Esther McCarthy: Oscar nominations proof of Ireland's astonishing global reputation

A record-shattering 14 nominations for the Irish at this year’s Oscars is the culmination of years of planning and building
Esther McCarthy: Oscar nominations proof of Ireland's astonishing global reputation

Kerry Condon and Barry Keoghan in 'The Banshees of Inisherin'. The film's director Martin McDonagh is one of many filmmakers who has praised the quality, consistency, and experience of Irish crews. Picture: Searchlight

As Kevin Costner’s Iowa farmer Ray Kinsella so memorably said in Field of Dreams: “If you build it, they will come.” 

And they have. 

A record-shattering 14 nominations for the Irish at this year’s Oscars is no mere fluke, but the culmination of years of planning and building, buoyed by an extraordinary level of raw talent and a touch of movie magic.

As a small country, Ireland’s position as a key hub in film and TV production and animation is astonishing and is now being recognised all over the world. 

But in industry circles, it has long been respected.

Our five Oscar-nominated actors are among the busiest and most in-demand in the business, having learned their trade working up through a strong and mature indigenous film industry.

Home-grown stories such as Once, Garage, and Brooklyn have long signalled the amount of talent and potential on the ground, both internationally and among Irish moviegoers.

What has developed through that in recent years is a sense of confidence and a can-do attitude among filmmakers, storytellers, and breakthrough onscreen talents, such as Paul Mescal, Jessie Buckley, Niamh Algar, and Barry Keoghan, all landing prolific work through their sheer force of talent.

Internationally, the country has a reputation for its screen talent but also its technicians and crews, which have become an enormous draw for international productions. 

The Banshees of Inisherin director Martin McDonagh is one of many filmmakers who has praised the quality, consistency, and experience of Irish crews.

Our locations, too, are a huge bonus — just look at the West of Ireland scenery in The Banshees of Inisherin, or the landscapes that so beguiled filmmaker JJ Abrams that he decided to shoot two Star Wars movies here. 

The fact that Ireland is compact also makes it practical for filmmakers to work here — you can shoot a city screen one day, and easily travel to a remote coastline the next.

Element Pictures, whose first major film was The Guard back in 2011, has grown into a major international production company, with award-winning features such as Lenny Abrahamson’s Room and Yorgos Lanthimos’ The Favourite, along with global TV hit Normal People.

The growth in demand for Irish stories and storytellers has exploded in recent years. 

Irish TV drama production has tripled since Screen Ireland, formerly The Irish Film Board, extended its role to include funding for TV production in 2019.

Our sturdy and widely respected animations industry — which has led to many Oscar nominations over the years — continues to flourish, with a growth of 27% last year amid increasing international demand.
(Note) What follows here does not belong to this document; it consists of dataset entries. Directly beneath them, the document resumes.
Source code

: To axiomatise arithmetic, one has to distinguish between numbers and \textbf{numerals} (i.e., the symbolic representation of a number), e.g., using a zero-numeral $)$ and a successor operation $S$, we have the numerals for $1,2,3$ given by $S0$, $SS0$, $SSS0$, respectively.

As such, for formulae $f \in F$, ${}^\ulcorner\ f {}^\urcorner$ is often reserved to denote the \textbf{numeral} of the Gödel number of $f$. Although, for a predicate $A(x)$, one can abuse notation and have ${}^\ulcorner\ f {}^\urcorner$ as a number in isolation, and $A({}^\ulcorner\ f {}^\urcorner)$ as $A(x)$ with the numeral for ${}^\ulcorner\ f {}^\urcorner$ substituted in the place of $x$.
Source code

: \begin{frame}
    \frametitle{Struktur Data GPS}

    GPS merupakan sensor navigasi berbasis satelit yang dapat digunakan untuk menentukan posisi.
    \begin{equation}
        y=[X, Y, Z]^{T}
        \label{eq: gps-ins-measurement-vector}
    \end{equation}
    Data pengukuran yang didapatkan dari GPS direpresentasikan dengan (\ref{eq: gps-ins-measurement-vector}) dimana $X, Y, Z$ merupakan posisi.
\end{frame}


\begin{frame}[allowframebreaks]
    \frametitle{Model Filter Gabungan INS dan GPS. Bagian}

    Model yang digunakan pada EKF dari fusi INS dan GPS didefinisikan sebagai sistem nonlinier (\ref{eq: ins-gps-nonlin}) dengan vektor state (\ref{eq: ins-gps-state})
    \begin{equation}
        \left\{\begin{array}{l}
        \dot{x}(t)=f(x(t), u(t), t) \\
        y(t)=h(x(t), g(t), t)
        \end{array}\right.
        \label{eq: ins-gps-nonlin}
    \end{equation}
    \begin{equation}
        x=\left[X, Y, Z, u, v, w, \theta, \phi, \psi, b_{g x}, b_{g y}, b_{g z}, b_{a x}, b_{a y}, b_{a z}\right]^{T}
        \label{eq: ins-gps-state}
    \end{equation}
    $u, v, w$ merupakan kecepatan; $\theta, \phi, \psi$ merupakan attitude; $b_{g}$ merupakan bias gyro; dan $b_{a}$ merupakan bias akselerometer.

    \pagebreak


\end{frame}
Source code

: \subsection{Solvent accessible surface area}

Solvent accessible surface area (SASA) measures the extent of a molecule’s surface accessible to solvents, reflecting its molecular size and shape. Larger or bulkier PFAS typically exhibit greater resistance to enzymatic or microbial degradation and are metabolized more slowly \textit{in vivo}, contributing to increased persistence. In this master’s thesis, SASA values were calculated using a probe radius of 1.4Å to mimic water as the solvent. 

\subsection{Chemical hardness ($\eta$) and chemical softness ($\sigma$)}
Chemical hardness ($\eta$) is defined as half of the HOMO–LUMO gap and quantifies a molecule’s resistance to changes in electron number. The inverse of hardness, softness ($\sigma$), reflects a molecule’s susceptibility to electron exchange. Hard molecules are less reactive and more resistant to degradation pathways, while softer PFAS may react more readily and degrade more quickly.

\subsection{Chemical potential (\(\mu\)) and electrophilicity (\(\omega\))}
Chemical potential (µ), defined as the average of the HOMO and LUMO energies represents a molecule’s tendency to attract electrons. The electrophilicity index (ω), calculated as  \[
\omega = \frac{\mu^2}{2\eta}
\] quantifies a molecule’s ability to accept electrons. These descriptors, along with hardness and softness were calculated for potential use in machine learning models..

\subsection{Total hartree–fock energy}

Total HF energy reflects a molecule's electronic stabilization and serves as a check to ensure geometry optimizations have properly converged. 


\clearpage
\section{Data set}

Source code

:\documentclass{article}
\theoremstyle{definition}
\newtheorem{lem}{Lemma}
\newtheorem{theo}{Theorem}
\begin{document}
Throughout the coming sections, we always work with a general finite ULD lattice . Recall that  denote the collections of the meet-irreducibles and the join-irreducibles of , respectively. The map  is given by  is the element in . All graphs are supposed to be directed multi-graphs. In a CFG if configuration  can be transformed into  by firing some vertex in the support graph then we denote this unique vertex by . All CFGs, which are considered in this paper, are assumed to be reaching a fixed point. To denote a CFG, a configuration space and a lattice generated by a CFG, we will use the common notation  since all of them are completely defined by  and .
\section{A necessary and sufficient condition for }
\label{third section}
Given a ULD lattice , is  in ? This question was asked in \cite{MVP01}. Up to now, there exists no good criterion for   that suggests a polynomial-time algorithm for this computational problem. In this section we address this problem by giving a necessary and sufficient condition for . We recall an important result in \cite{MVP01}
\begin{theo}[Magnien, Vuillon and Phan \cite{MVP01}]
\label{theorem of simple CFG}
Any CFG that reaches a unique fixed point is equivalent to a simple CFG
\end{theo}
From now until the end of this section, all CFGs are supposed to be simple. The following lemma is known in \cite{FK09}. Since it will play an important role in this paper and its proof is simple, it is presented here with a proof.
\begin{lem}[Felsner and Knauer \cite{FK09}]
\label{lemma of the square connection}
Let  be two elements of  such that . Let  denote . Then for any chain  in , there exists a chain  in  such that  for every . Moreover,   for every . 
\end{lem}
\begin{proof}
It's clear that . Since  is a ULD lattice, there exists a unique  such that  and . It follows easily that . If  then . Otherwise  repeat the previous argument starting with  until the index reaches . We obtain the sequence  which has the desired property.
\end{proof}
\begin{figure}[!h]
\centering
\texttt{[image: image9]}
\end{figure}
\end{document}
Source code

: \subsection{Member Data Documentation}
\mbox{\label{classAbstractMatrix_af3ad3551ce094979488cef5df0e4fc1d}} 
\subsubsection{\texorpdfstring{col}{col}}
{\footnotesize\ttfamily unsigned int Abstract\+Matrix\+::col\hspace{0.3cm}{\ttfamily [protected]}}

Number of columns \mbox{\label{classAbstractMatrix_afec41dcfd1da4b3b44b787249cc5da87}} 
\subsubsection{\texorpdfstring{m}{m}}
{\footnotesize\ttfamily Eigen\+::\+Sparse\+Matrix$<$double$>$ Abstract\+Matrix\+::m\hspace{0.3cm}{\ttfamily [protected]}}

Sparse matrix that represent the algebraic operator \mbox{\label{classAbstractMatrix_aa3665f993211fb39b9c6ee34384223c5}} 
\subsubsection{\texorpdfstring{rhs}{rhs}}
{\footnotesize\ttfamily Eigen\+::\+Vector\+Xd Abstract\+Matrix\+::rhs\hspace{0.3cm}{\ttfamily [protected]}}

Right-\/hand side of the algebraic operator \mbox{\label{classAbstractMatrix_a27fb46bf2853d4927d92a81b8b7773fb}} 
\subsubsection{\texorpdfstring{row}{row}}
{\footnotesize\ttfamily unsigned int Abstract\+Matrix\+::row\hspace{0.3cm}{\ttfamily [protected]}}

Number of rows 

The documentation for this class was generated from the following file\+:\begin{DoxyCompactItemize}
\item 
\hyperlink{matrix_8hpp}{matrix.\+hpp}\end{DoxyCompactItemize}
Perhaps one of the greatest developments in recent years has been the establishment of the Cine4 funding scheme for Irish language films, set up by TG4, Screen Ireland, and the BAI in 2017. 

It was the primary funder to the wonderful An Cailín Ciúin, which secured a stunning Oscar nomination for Best International Feature in a hugely competitive field. 

The film’s director Colm Bairéad and producer Cleona Ní Chrualaoi have long credited the scheme with helping them to make the film, about a young girl from a troubled family who stays with relatives over a life-changing summer.

Screen Ireland has set up several schemes to support new entrants and upskillers in recent years. 

Key among them is a skills development requirement as part of its 481 tax credit, which has already enabled work-based learning for more than 1,700 people.

There is much more to look forward to. 

TV series Bad Sisters, Kin, and Smother will be back on our screens having drawn audiences at home and abroad.

Movies and shows that recently filmed here include Bodkin, the first series from Barack and Michelle Obama’s production company, filmed in West Cork. 

Stars such as Russell Crowe ( The Pope’s Exorcist) and Antonio Banderas ( Clean Up Crew) are among those who have recently filmed in Ireland.

Other releases on the way include John Carney’s ( Sing Street) Flora and Son, starring Joseph Gordon-Levitt and Eve Hewson, currently screening to rave reviews at the Sundance Film Festival.

It’s simply more evidence of the sheer strength and depth of Irish moviemaking, TV, and animation which is leading a green charge on the world stage.